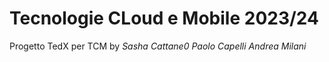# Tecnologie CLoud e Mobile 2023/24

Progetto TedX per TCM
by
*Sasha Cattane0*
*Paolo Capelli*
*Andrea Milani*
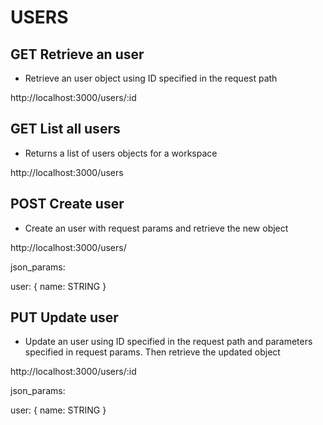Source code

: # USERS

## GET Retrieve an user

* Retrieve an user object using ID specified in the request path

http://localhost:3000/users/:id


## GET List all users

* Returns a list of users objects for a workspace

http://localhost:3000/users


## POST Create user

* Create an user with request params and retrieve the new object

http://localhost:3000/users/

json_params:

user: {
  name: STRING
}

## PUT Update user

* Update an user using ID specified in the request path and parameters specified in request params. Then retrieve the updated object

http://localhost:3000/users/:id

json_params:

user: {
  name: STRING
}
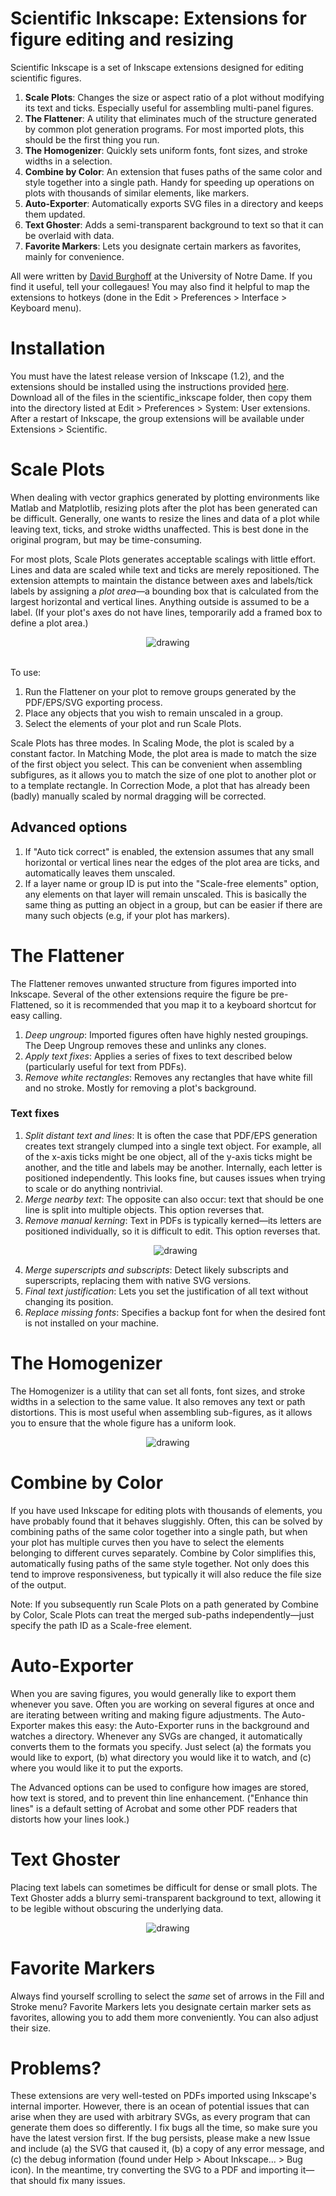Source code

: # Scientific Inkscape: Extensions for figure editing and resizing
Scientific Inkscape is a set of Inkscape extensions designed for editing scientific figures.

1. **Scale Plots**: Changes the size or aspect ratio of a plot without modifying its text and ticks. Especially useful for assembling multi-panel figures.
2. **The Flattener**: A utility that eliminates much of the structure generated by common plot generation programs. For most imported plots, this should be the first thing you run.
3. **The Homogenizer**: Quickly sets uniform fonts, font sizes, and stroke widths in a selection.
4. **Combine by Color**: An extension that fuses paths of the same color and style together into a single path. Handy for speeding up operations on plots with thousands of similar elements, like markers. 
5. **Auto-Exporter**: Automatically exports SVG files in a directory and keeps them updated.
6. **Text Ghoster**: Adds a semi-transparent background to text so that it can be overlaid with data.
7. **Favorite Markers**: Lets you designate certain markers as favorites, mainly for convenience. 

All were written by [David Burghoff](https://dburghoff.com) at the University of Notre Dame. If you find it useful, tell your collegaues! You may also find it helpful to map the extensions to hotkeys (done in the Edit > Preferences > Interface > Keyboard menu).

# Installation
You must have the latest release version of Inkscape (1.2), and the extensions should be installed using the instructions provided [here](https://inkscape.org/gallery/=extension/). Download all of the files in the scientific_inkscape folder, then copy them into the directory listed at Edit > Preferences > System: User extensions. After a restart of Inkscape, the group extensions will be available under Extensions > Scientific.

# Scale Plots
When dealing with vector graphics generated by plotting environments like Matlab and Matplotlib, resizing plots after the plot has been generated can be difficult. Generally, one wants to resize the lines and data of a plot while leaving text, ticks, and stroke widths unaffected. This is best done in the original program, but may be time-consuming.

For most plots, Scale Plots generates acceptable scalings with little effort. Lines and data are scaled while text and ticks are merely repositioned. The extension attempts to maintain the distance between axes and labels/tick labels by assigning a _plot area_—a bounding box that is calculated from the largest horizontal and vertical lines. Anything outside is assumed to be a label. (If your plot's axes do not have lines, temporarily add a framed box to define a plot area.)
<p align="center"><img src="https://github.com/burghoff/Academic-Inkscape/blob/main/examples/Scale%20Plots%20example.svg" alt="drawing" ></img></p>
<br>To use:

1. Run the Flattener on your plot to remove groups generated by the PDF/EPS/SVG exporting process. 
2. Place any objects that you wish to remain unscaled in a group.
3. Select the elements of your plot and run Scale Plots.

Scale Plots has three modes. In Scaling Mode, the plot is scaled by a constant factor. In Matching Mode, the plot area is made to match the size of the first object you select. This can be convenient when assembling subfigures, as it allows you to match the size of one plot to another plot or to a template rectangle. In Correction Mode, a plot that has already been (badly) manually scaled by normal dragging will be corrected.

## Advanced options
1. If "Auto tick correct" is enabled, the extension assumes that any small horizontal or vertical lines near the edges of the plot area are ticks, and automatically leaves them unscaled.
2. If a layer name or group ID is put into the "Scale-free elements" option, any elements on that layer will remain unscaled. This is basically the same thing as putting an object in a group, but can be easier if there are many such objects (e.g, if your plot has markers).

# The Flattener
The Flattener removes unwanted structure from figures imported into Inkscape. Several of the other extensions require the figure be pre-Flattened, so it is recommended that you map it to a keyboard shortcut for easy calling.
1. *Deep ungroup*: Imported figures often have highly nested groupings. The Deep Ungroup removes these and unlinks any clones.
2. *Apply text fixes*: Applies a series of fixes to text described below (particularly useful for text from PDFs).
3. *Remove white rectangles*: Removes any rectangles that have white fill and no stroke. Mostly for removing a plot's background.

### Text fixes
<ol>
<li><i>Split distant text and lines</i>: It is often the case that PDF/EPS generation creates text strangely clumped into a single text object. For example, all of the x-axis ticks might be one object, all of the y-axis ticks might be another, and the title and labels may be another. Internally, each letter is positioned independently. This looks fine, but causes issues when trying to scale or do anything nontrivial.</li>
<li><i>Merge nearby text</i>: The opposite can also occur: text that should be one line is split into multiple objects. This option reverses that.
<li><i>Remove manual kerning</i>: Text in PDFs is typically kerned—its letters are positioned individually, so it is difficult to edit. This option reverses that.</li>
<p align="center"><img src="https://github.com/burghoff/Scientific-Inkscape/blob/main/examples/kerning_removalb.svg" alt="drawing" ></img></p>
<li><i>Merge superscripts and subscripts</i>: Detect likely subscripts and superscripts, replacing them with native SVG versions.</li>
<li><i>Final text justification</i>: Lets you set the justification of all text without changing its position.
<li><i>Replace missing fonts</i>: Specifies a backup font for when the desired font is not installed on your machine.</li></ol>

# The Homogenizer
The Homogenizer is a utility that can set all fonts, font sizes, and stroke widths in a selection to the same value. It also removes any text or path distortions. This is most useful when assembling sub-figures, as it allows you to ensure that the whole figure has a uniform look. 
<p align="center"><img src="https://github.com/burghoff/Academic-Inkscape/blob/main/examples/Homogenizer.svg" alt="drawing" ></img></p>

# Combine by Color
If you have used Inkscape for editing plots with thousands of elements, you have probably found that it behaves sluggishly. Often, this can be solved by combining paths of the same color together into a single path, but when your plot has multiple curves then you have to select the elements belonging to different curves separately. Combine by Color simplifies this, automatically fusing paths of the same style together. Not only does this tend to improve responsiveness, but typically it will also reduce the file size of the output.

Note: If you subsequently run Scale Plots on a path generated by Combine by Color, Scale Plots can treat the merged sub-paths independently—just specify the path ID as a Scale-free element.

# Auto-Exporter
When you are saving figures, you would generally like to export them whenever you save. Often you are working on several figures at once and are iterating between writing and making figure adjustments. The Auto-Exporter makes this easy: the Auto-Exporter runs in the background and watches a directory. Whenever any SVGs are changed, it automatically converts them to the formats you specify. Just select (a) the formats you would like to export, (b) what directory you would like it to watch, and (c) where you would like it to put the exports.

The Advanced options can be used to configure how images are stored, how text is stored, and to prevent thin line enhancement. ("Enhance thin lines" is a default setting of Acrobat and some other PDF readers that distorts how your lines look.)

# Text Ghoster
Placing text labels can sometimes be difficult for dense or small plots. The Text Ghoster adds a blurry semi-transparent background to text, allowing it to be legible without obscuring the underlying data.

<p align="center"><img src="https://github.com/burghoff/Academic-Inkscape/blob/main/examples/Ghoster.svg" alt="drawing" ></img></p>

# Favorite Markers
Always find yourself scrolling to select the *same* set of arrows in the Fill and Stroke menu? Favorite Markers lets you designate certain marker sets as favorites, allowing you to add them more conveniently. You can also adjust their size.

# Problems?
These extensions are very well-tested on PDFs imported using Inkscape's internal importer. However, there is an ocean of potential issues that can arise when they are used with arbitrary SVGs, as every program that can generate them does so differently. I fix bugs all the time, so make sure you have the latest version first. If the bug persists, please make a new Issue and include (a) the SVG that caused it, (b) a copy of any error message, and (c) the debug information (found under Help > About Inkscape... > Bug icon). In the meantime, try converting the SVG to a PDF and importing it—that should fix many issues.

■ ■ ■ ■ ■

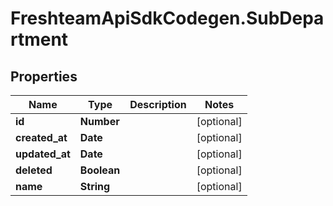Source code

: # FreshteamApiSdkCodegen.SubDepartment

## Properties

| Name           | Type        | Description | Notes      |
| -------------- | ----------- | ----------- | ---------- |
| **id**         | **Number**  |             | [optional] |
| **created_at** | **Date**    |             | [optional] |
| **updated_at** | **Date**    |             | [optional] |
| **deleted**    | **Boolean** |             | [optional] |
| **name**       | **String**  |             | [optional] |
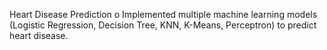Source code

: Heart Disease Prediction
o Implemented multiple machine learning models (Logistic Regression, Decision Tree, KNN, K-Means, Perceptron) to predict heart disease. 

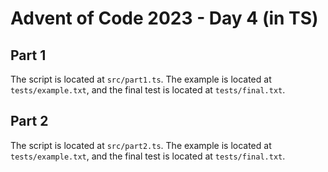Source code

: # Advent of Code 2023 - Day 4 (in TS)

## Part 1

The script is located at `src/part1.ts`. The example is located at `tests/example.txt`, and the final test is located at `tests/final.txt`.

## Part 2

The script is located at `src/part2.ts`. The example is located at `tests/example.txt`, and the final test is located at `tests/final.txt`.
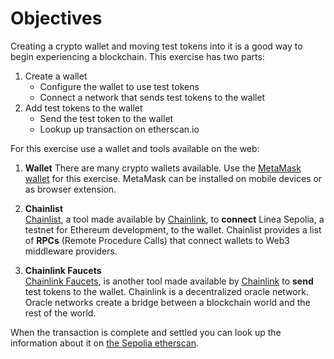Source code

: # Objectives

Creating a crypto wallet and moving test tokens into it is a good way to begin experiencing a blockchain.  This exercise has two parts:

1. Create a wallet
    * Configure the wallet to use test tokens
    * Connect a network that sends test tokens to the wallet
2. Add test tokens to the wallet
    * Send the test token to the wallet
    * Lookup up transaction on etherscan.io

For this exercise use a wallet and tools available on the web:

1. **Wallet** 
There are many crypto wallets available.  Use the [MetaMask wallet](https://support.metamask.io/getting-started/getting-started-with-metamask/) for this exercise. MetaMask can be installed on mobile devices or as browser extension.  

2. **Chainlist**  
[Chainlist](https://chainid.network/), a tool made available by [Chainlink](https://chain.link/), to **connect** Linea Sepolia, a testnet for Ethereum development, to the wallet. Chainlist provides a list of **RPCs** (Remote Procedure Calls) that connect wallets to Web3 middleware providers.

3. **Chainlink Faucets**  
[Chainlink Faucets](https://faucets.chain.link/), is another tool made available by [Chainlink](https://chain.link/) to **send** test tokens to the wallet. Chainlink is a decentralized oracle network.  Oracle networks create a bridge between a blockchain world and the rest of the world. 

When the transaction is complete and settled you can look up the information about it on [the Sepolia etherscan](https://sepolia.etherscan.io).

■ ■ ■ ■ ■

## WORK ITEM
Please list every line of the records that contains "data".

## ANSWER SPACE
6. **Text Ghoster**: Adds a semi-transparent background to text so that it can be overlaid with data.
When dealing with vector graphics generated by plotting environments like Matlab and Matplotlib, resizing plots after the plot has been generated can be difficult. Generally, one wants to resize the lines and data of a plot while leaving text, ticks, and stroke widths unaffected. This is best done in the original program, but may be time-consuming.
For most plots, Scale Plots generates acceptable scalings with little effort. Lines and data are scaled while text and ticks are merely repositioned. The extension attempts to maintain the distance between axes and labels/tick labels by assigning a _plot area_—a bounding box that is calculated from the largest horizontal and vertical lines. Anything outside is assumed to be a label. (If your plot's axes do not have lines, temporarily add a framed box to define a plot area.)
Placing text labels can sometimes be difficult for dense or small plots. The Text Ghoster adds a blurry semi-transparent background to text, allowing it to be legible without obscuring the underlying data.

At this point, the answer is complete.